Chemotactic response of C. reinhardtii towards HCO₃⁻. All the experiments were carried out in triplicates (n = 3). Error bars are the standard deviations. (a) The chemotaxis index (CI) of the wild-type cells (OD₈₀₀ = 1) in response to HCO₃⁻ at various source NaHCO₃ (sodium bicarbonate; SB) concentrations (from 10 mM to 100 mM at an interval of 10 mM). The blue dashed line indicates the chemotactic response of the wild-type cells at an OD₈₀₀ of 0.5. The upper images show the representative microscopy images of the accumulated cells at each source concentration. The cell behavior assay in the absence of HCO₃⁻ gradient was performed as a control experiment. (b) Cell population band formation in response to the different source NaHCO₃ concentrations (from 20 mM to 100 mM at an interval of 20 mM) across the cell migration channel. The top panel shows the representative cell bands formed at different position of the cell migration channel, while the bottom panel shows the center positions of the cell bands. The red line indicates the linear regression of the center position. The linearity of the center positions (r²= 0.956) indicates the existence of the most preferred HCO₃⁻ concentration in the chemotaxis of C. reinhardtii.

FIG. 5.

The chemotaxis index of the cells synchronized to Light (on): Dark (off) (12 h:12 h) cycle.
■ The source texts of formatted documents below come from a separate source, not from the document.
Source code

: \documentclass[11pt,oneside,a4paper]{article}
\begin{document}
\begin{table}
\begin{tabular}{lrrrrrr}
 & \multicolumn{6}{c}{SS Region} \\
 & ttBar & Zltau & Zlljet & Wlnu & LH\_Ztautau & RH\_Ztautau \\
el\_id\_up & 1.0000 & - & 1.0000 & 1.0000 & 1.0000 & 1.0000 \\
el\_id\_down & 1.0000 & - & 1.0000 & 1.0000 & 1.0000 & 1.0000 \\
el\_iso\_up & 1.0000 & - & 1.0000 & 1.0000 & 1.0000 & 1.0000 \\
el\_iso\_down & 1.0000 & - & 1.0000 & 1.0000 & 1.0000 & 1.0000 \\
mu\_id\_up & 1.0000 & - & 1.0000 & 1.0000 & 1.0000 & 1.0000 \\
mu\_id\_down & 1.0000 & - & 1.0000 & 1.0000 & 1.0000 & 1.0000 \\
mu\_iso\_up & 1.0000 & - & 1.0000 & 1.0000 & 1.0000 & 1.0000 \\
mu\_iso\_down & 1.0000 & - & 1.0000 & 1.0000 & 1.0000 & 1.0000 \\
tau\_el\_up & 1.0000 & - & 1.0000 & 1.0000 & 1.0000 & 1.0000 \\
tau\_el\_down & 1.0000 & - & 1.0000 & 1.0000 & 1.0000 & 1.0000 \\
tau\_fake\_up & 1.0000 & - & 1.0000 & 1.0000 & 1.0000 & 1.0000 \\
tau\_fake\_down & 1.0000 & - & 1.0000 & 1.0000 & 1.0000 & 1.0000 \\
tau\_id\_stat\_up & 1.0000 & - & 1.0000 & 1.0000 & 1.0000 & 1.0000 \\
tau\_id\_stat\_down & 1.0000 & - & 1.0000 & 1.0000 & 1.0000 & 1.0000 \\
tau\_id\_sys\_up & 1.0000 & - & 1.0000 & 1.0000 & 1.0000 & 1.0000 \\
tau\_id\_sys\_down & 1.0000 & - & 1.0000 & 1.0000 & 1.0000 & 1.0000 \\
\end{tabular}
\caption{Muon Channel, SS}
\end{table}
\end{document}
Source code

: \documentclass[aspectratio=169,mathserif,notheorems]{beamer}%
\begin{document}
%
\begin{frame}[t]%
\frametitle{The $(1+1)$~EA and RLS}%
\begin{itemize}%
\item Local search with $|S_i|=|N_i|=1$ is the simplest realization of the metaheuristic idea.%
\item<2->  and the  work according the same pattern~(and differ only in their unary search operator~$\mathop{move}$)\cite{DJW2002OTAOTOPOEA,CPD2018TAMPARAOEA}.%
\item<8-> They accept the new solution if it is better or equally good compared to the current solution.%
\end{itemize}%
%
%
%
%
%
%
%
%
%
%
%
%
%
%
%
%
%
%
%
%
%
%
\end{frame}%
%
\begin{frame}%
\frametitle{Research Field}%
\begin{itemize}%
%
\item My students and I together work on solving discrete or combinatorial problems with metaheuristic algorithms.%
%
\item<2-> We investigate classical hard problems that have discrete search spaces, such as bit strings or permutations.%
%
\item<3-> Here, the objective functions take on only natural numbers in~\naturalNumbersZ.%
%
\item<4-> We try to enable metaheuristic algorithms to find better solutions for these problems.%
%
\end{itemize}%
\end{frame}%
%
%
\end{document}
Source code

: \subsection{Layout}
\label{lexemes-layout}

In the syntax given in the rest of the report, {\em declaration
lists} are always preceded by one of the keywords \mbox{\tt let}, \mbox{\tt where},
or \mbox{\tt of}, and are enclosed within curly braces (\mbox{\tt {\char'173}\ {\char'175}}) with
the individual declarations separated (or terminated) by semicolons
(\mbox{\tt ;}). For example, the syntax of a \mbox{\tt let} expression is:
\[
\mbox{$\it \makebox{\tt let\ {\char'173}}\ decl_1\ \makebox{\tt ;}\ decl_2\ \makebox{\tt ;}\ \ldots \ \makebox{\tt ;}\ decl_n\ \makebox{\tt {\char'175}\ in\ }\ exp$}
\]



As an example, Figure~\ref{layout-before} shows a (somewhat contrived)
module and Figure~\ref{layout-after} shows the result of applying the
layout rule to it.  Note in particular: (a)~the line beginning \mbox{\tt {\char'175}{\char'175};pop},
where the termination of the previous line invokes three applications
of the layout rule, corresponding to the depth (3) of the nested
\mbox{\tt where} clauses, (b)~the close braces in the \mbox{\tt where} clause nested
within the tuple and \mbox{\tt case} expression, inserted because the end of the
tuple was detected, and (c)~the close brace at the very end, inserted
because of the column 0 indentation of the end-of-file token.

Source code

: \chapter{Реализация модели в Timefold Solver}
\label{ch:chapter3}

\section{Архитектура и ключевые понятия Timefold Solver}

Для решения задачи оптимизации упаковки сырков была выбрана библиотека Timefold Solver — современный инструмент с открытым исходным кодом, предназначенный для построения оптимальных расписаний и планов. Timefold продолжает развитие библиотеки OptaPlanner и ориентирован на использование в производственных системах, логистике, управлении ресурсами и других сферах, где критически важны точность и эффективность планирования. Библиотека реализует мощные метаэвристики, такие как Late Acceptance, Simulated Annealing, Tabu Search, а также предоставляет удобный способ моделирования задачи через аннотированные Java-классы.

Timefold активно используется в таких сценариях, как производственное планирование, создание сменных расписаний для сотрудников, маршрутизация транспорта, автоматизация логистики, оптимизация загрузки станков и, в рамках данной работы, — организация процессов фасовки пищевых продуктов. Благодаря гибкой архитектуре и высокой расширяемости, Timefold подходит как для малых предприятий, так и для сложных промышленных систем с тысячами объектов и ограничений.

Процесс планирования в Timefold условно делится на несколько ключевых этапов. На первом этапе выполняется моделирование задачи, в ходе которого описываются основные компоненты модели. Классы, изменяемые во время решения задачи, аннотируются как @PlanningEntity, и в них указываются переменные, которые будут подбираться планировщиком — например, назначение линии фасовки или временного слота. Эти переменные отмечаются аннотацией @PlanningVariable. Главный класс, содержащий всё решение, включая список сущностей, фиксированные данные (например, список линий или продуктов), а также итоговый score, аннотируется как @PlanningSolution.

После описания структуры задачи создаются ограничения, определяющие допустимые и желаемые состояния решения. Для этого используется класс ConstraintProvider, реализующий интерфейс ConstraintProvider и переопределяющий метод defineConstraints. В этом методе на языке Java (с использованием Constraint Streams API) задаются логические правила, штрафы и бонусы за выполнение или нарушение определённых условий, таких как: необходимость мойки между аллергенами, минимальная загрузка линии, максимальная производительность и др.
The chemotactic response was assayed for 1 h using the cells sampled every 6 h. Chemotaxis to HCO₃⁻ showed the maximum level at the middle of the dark period (18 h) and the minimum level during the day phase (6 h). The upper images show the representative images of the attracted cells at each sampling time. Data are the mean (bar graph) and standard deviation (error bars) of three biological replicates (n = 3).

FIG. 6.

The distribution of CI in response to several factors related to CCM according to different NaHCO₃ concentrations. Data and error bars are the means and standard deviations of triplicate experiments (n = 3). Dashed line indicates the chemotactic response of the wild-type cells (OD₈₀₀ 1) acclimated to the CO₂ (ambient) condition. CI distributions of (a) the wild-type cells acclimated to 5% CO₂-enriched air. (b) CC-2702 (cia5), a CCM-deficient mutant. (c) The wild-type cells treated with DIDS, inhibitor of putative HCO₃⁻/Cl⁻ transporter. (d) The wild-type cells treated with AZ, inhibitor of external carbonic anhydrase. TP: TP medium used as a negative control.